Monday, August 01, 2005

Catching up


So, now we have had there great and busy days in a row... back late so only time to upload the photos before going out again to shoot some more.

It is Monday now, so we need to go back to Saturday, where we had an easy and late start. It was noticeable, coming out of the air conditioned hotel, not into the cool morning air but the hot furnace blasts of midday. We wandered around a bit dazed, to be honest and didn't really find the best places to see in Hama, before retreating back to the internet cafe and then the hotel. Fred stayed at home, while I went on a tour back to the places we had missed out on on the way over.
It was great. We wnet out in a 1950's Pontiac, with a re-vamped engine and superb suspension. Style! There wasJack and Anna who had just finised at Cambridge and Shannon and , two friends from Cappadoccia. All very friendly.

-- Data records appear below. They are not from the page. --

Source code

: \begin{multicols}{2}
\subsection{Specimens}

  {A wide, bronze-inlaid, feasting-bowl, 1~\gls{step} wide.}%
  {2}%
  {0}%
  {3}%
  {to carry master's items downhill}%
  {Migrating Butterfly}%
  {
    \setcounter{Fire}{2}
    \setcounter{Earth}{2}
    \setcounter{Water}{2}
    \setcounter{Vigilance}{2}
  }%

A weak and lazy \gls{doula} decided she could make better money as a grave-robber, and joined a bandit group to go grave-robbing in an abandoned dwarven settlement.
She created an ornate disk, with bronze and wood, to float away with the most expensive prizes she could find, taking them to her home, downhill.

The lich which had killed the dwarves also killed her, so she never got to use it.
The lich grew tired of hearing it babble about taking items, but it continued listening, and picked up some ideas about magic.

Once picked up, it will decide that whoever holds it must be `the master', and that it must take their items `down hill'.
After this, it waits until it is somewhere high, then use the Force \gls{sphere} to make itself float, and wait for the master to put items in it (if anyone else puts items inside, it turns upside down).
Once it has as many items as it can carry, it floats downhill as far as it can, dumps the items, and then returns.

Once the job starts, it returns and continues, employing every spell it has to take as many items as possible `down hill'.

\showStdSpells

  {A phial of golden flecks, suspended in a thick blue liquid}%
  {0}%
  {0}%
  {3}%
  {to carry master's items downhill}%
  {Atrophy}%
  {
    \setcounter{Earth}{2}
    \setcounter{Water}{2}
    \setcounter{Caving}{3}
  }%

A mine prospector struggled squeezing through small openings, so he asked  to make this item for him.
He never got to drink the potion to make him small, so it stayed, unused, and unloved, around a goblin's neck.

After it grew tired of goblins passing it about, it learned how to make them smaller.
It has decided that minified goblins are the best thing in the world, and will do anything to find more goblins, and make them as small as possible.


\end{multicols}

We went first to the atmospheric Qasr Al Warden castle, the beehive village with the bedouin children so happy at having their photo taken. The bedouin family, who welcomed us into their house and gave us sweet tea, when we stopped outside their tents so I could take pictures of their sheep. Then the summit of Qalaat Al Shamamis (Weathertop), for sunset. Beautiful.

Yesterday, we arranged for our very own driver to take us to where we wanted to go rather than the pre-arranged trips. His name was Abdul and he drives and brand new yellow Kia, of which he is very proud. He is the only polite driver we have come across and although he takes the straight desert roads pretty fast, he is unusually careful, except when overtaking on blind hills and cutting the corner on blind bends. A good thing the roads are so empty here. He also gave us Arabic lesson so we know the Arabic for pistachio, olive, pomegranite, grape and sheep (or we did).

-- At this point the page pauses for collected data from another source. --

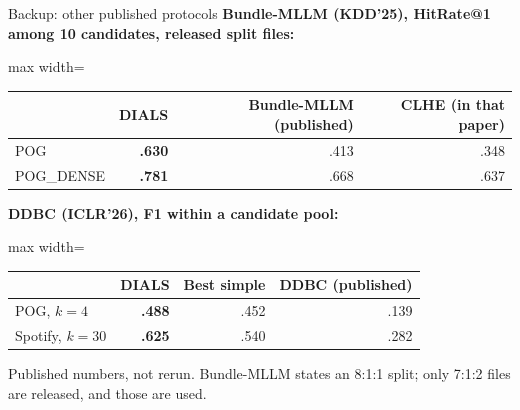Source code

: \documentclass[10pt,aspectratio=169]{beamer}
\newcommand{\key}[1]{\textcolor{Accent}{\textbf{#1}}}
\newcommand{\fn}[1]{\textcolor{Muted}{\scriptsize #1}}
\begin{document}
\begin{frame}{Backup: other published protocols}
\small
\textbf{Bundle-MLLM (KDD'25), HitRate@1 among 10 candidates, released split files:}\par\vspace{1mm}
\centering\renewcommand{\arraystretch}{1.25}
\begin{adjustbox}{max width=\textwidth}\begin{tabular}{lrrr}\toprule
& \key{DIALS} & Bundle-MLLM (published) & CLHE (in that paper)\\\midrule
POG & \textbf{.630} & .413 & .348\\
POG\_DENSE & \textbf{.781} & .668 & .637\\\bottomrule
\end{tabular}\end{adjustbox}\par
\vspace{4mm}\raggedright
\textbf{DDBC (ICLR'26), F1 within a candidate pool:}\par\vspace{1mm}
\centering
\begin{adjustbox}{max width=\textwidth}\begin{tabular}{lrrr}\toprule
& \key{DIALS} & Best simple & DDBC (published)\\\midrule
POG, $k=4$ & \textbf{.488} & .452 & .139\\
Spotify, $k=30$ & \textbf{.625} & .540 & .282\\\bottomrule
\end{tabular}\end{adjustbox}\par
\raggedright\vspace{2mm}
\fn{Published numbers, not rerun. Bundle-MLLM states an 8:1:1 split; only 7:1:2 files are released, and those are used.}
\end{frame}
\end{document}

Anyway, we started off with the norias of Hama and then Sheizar. These are very large wooden waterwheels, which lift water from the Orontes River, onto aqueducts to feed the neighbouring countryside. They make an intriguing noise as they creak around the axels. Hama marks the start of the El Gharb, a low lying area, an extension of the Great Rift Valley in its Arabian guise. Flat and very green, given to growing cotton, tobacco, sugar beet, sunflowers, tomatoes and the like.

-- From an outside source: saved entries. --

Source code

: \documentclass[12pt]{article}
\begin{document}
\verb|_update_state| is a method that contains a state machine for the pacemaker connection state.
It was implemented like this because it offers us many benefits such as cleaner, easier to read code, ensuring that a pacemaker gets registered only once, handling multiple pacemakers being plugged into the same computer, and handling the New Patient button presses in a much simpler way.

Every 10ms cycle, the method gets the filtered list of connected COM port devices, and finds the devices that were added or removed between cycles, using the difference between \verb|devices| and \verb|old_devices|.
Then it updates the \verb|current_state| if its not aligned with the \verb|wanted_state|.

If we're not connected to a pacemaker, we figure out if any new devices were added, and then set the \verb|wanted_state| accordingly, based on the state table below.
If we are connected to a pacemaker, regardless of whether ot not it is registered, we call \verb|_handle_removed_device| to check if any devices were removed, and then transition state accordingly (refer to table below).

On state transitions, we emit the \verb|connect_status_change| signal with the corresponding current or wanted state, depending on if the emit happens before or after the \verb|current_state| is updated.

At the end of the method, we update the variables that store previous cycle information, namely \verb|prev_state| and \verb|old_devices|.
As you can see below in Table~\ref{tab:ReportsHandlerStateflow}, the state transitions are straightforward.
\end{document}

From then it was up to Apamea..... where one finds the remians of a once rich and great Roman provincial town, with a street of about 1,600 long, lined with column after column after column. An incredible site, perched on a ledge overlooking the El Gharb across from the coastal range. We were there still early in the morning so it was cool enough, with just three other visitors. We first popped into the museum in an old caravenserai (stables for horses and camels), where many dusty mosaics were laid out along with some sarcophagi. Interesting to note that the mosaics from the early Christian churches seemed very pagan and natural with lots of beasts and flowers. No Maria or Jesus on crosses (these cults, which became dominant, would have come later). We also stopped at the ampitheatre where a guy tried to sell us stuff he said he had found on the site, such as coins and a mould. Then, as we were about to go, we spotted a Litle Owl looking down at us. This was to be the first of three owls we saw in Apamea (and we would see one again in Palmyra the next day.) For the rest, we saw lizards, sparrows, a bee-eater and a kestrel up on the site.

After Abdul had treated us to a plate or two of watermelon it was time to press on, first through the green of the El Gharb and then up through the green and cool mountains, stopping first at the castle at Misyaf, before arriving at Crac des Chevaliers. The castle at Misyaf, was in the hands of the Assassins (known to anyoine who has read Dan Brown's Angels and Demons/Bernin Mysterie) for a number of years.

Crac des Chevaliers is the best preserved castle in the Middle East and was built by the crusaders and held by them for the longest period. Perched up on a hill, overlooking the plains below stretching out towards Lebanon and then acros the mountains to the sea and then up the valley we had just traversed. It was now cool, (very windy) and cloudy, we could almost have been on a summer holiday in England! The Lord of the Rings comparison would be Gondor, with the white stone and the two levels of defence, an outer rings and then an inner citadel. Although we were as good as castled-out, investigating the Crac was great fun, with its stables, hidden towers and stairways, climbing up the levels, walking along the ramparts and visiting the huge halls, for the knights and the kings.